The concerns highlighted by the SLTA survey came shortly after fellow trade body UKHospitality issued a warning that the industry is at risk of “going dark” this winter, with many outlets deciding it will simply not be cost-effective to operate through the season. Kate Nicholls, chief executive of the organisation, told The Herald that businesses in rural areas were more likely to take this decision, given that their trading patterns tend to be more seasonal.

But it would be wrong to interpret this as a sign that businesses in towns and cities are faring much better than those in rural areas, or that small firms are more at the mercy of the current headwinds than their larger counterparts.

Mitchells & Butlers, owner of 1,700 pubs across the UK including Glasgow’s Horseshoe Bar, saw its share price fall sharply on Thursday last week after warning that cost inflation was “putting increasing pressure on margins” while also acknowledging the financial worries facing consumers. Even with the six-month energy support for business, the company said its energy and utility costs will increase by around £150 million this year, with a further rise expected in 2023.

“The trading environment for the hospitality sector remains very challenging, with cost inflation putting increasing pressure on margins, and we are also mindful of the pressures on the UK consumer over coming months,” said chief executive Phil Urban.

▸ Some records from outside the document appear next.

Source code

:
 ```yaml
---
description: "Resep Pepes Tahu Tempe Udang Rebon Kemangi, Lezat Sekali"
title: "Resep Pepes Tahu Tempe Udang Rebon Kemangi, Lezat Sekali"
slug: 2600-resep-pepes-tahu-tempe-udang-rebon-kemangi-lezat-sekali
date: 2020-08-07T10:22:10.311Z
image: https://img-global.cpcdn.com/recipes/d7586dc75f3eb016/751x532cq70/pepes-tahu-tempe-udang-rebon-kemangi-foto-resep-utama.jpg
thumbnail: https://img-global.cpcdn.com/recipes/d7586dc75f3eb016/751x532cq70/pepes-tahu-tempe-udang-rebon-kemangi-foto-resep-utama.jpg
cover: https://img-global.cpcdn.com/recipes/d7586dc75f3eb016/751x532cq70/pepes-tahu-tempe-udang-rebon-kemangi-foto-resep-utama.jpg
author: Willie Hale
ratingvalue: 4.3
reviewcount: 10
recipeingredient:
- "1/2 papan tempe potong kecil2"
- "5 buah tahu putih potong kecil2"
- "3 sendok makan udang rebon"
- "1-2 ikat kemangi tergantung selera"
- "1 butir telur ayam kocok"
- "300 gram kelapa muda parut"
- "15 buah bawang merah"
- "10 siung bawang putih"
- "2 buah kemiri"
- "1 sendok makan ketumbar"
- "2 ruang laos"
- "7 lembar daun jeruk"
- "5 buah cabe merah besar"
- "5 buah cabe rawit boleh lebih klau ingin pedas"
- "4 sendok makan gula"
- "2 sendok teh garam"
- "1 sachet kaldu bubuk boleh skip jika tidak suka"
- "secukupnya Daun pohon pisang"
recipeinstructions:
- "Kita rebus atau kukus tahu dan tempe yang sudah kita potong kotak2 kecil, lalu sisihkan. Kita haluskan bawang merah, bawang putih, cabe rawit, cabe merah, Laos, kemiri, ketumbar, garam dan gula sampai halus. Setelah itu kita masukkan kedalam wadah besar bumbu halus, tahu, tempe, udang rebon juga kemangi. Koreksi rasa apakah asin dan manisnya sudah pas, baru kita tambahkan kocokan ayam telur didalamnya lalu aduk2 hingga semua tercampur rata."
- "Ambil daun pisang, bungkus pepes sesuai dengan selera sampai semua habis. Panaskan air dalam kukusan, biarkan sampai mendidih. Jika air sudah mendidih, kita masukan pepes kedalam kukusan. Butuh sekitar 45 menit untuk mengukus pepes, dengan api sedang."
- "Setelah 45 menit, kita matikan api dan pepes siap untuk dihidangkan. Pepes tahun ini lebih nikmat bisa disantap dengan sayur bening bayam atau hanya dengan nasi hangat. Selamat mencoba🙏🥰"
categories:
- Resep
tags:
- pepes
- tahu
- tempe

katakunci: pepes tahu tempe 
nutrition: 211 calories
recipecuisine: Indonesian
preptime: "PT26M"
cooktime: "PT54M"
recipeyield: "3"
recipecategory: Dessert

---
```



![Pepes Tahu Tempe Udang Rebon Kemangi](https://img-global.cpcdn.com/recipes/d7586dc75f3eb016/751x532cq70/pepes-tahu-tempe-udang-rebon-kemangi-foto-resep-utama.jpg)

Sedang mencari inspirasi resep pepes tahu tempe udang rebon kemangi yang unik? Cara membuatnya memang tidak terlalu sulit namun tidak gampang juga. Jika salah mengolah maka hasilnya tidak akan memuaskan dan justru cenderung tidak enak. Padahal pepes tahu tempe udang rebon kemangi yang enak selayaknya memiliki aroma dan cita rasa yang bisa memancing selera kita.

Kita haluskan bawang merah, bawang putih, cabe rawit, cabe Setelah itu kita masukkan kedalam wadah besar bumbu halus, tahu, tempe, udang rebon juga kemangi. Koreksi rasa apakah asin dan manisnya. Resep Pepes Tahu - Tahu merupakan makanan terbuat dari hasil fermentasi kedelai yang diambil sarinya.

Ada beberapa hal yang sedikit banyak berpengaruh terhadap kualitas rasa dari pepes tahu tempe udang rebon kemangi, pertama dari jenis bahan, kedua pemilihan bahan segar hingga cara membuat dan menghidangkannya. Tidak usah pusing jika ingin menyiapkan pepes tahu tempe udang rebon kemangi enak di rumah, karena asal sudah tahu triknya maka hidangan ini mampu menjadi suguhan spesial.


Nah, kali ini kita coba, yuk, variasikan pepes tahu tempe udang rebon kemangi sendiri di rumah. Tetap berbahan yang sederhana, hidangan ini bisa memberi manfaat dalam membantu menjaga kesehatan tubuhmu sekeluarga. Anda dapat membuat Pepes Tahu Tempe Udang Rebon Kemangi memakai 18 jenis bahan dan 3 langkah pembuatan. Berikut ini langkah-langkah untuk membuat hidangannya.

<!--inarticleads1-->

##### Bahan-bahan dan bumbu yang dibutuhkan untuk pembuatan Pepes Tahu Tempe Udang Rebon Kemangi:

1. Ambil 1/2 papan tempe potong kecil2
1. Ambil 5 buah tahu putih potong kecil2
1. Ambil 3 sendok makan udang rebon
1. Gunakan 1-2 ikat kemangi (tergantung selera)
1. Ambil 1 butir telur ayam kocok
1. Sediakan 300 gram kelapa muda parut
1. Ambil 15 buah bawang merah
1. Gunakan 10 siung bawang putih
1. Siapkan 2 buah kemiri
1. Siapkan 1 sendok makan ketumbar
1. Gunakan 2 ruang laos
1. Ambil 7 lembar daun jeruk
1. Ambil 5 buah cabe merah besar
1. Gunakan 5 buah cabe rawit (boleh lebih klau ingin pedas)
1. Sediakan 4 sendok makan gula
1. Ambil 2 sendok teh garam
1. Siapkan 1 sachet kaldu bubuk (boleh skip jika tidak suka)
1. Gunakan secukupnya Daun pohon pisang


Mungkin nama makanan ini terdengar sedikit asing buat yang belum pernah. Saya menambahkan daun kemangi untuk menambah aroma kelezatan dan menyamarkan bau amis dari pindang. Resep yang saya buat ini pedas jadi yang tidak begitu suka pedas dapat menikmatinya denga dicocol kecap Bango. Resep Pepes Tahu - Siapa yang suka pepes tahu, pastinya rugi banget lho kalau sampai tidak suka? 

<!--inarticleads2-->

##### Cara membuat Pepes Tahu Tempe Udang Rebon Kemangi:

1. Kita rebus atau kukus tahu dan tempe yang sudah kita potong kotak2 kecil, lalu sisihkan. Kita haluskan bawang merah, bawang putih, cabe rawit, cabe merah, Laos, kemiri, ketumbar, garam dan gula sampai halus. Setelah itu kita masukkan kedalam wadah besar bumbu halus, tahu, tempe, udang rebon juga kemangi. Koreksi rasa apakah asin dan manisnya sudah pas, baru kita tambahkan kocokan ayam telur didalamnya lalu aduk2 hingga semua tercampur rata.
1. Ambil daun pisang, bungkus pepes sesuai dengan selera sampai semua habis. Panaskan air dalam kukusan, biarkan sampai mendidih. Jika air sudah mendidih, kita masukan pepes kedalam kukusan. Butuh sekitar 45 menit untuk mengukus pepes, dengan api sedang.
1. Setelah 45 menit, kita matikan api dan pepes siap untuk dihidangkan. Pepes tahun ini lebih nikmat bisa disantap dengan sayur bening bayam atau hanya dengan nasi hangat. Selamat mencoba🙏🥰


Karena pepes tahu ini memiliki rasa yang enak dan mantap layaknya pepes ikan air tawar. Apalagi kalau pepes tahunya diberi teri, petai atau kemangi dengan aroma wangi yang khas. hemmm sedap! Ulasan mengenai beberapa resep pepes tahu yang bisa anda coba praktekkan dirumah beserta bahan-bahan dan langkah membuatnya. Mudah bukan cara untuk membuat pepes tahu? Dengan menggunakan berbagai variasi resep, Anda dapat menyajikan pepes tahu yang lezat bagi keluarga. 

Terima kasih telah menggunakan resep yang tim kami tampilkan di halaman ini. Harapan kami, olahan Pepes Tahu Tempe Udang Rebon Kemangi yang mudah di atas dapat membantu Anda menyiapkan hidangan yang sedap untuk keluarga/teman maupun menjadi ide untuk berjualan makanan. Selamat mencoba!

The UK Government is not wrong when it says many of the current economic problems are global in nature. The surge in energy costs has, of course, largely been driven by Russia’s war on Ukraine.

But the Tory administration could have done more to help.

By the time Liz Truss announced the six-month support package for businesses in September, companies across the economy had been dealing with hugely elevated bills for months. Similarly, consumers were forced to endure an extremely worrying few months before ministers eventually unveiled the energy price guarantee, which means the electricity and gas bills for typical households will average around £2,500 for the next two years – which it should be remembered is about double the prevailing £1,277 price cap of last winter.

On both fronts, considerable worry could have been averted had the UK Government been more in tune with how concerned people and businesses had become as energy prices spiralled.

Moreover, there is now a feeling across the industry that the action that has belatedly been taken will not be enough.

Innis & Gunn chief Dougal Sharp was correct when he stated this week that six months of energy support does not give enough visibility for businesses which make plans over much longer timelines. “We need long-term stability and clarity about what the long-term strategy is going to be, because six months is vanishingly short in business,” he said.

A similar observation was made by Jackie Brierton, chief executive of rural enterprise support agency GrowBiz Scotland, who told The Herald that six months “isn’t long enough for businesses to plan – particularly given the decrease in income many rural enterprises face during the winter period”.